BRIEF
Those lines of the following listing which contain the string "histograms" should be returned.
........
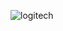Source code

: ![logitech](https://github.com/jtayped/logitech-mouse/assets/87146558/fbaeba25-0fb1-455b-8a23-0d2fbc7d3714)
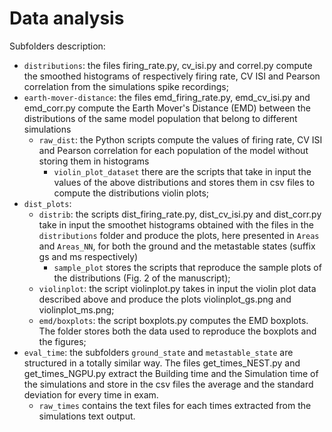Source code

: # Data analysis

Subfolders description:
- ``distributions``: the files firing_rate.py, cv_isi.py and correl.py compute the smoothed histograms of respectively firing rate, CV ISI and Pearson correlation from the simulations spike recordings;
- ``earth-mover-distance``: the files emd_firing_rate.py, emd_cv_isi.py and emd_corr.py compute the Earth Mover's Distance (EMD) between the distributions of the same model population that belong to different simulations
  - ``raw_dist``: the Python scripts compute the values of firing rate, CV ISI and Pearson correlation for each population of the model without storing them in histograms
    -  ``violin_plot_dataset`` there are the scripts that take in input the values of the above distributions and stores them in csv files to compute the distributions violin plots;
- ``dist_plots``: 
  - ``distrib``: the scripts dist_firing_rate.py, dist_cv_isi.py and dist_corr.py take in input the smoothet histograms obtained with the files in the ``distributions`` folder and produce the plots, here presented in ``Areas`` and ``Areas_NN``, for both the ground and the metastable states (suffix gs and ms respectively)
    -  ``sample_plot`` stores the scripts that reproduce the sample plots of the distributions (Fig. 2 of the manuscript);
  - ``violinplot``: the script violinplot.py takes in input the violin plot data described above and produce the plots violinplot_gs.png and violinplot_ms.png;
  - ``emd/boxplots``: the script boxplots.py computes the EMD boxplots. The folder stores both the data used to reproduce the boxplots and the figures;
- ``eval_time``: the subfolders ``ground_state`` and ``metastable_state`` are structured in a totally similar way. The files get_times_NEST.py and get_times_NGPU.py extract the Building time and the Simulation time of the simulations and store in the csv files the average and the standard deviation for every time in exam.
  - ``raw_times`` contains the text files for each times extracted from the simulations text output.

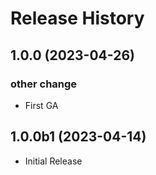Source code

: # Release History

## 1.0.0 (2023-04-26)

### other change

  - First GA

## 1.0.0b1 (2023-04-14)

* Initial Release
........
REPLY TO THE TASK
- ``distributions``: the files firing_rate.py, cv_isi.py and correl.py compute the smoothed histograms of respectively firing rate, CV ISI and Pearson correlation from the simulations spike recordings;
  - ``raw_dist``: the Python scripts compute the values of firing rate, CV ISI and Pearson correlation for each population of the model without storing them in histograms
  - ``distrib``: the scripts dist_firing_rate.py, dist_cv_isi.py and dist_corr.py take in input the smoothet histograms obtained with the files in the ``distributions`` folder and produce the plots, here presented in ``Areas`` and ``Areas_NN``, for both the ground and the metastable states (suffix gs and ms respectively)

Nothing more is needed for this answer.